• Task instructions: Within the data that follows, set down exactly the lines from the one containing "Also SDL Deployer" through the one containing "ATF fabric file", both ends included.

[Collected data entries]
════

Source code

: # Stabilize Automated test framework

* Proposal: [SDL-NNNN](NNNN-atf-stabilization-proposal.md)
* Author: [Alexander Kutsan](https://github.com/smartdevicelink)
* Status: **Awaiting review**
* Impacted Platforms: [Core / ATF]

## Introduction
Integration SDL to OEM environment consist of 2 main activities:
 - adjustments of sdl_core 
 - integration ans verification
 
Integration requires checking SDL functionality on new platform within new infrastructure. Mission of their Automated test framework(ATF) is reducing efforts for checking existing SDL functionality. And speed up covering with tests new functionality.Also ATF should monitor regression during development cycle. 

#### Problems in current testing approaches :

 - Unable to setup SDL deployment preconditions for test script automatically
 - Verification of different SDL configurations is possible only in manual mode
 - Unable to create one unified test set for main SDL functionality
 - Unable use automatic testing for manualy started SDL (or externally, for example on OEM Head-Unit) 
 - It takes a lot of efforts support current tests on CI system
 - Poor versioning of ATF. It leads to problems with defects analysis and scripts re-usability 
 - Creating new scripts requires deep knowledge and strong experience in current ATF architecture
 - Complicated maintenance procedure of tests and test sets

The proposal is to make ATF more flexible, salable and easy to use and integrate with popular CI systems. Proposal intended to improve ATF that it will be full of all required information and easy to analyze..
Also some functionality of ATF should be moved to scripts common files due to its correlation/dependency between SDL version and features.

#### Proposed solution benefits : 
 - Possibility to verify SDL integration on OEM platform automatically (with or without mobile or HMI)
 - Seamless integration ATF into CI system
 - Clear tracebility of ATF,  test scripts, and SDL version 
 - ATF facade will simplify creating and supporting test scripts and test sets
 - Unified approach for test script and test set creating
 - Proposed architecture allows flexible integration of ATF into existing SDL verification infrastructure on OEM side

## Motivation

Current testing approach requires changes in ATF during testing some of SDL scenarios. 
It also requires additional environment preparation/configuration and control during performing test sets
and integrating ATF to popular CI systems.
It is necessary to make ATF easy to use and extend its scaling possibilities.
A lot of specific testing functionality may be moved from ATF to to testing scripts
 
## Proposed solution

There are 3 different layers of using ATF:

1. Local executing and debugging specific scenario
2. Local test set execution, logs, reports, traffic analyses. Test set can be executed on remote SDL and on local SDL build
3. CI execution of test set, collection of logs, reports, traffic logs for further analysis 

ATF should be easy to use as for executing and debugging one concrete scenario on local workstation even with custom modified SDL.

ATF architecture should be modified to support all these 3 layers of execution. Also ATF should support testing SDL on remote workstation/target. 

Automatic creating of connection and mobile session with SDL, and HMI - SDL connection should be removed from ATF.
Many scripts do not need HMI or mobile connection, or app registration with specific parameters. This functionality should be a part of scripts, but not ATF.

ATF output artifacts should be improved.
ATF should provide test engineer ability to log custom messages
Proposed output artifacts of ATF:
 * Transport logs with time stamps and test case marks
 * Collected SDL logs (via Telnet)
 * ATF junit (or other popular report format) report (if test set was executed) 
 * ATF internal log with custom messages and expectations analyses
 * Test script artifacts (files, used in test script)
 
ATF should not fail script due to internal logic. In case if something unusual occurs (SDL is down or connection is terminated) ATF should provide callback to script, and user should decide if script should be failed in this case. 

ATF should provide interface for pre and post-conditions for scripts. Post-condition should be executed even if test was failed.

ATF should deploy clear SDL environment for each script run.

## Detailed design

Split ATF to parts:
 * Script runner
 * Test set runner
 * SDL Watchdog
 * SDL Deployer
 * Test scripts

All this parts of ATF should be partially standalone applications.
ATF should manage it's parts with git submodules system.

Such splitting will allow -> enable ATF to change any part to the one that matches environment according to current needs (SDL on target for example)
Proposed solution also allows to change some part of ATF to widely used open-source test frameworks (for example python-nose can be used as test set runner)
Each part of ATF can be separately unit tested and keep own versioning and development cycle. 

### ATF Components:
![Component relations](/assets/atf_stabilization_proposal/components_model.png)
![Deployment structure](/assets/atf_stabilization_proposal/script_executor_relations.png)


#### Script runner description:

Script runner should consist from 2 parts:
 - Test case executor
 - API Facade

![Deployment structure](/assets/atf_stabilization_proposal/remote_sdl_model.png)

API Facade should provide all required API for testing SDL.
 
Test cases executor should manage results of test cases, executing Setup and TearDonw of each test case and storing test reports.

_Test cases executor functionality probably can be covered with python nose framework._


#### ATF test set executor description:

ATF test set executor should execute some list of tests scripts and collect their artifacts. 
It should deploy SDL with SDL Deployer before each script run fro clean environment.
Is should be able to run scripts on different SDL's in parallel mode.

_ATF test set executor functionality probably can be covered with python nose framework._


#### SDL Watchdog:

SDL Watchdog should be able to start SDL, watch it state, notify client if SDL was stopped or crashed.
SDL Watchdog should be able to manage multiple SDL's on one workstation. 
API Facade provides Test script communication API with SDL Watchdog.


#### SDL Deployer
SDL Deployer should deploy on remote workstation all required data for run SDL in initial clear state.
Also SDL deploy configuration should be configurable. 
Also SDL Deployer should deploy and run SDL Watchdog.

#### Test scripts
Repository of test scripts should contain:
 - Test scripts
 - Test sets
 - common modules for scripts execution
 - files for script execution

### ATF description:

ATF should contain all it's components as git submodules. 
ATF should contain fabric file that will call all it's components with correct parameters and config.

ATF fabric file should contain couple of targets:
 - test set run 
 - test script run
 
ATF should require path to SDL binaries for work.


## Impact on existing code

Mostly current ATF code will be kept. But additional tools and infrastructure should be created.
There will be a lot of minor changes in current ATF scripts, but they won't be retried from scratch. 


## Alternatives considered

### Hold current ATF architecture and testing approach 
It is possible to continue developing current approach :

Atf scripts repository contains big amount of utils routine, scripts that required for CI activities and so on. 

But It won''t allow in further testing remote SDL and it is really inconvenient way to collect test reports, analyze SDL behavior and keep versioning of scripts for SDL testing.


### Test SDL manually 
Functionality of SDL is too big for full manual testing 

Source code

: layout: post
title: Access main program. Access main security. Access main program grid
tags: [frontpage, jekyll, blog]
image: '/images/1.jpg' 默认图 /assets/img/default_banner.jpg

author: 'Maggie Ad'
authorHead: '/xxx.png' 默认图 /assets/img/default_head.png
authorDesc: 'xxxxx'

════

• Written solution:
Also SDL Deployer should deploy and run SDL Watchdog.

#### Test scripts
Repository of test scripts should contain:
 - Test scripts
 - Test sets
 - common modules for scripts execution
 - files for script execution

### ATF description:

ATF should contain all it's components as git submodules. 
ATF should contain fabric file that will call all it's components with correct parameters and config.

ATF fabric file should contain couple of targets:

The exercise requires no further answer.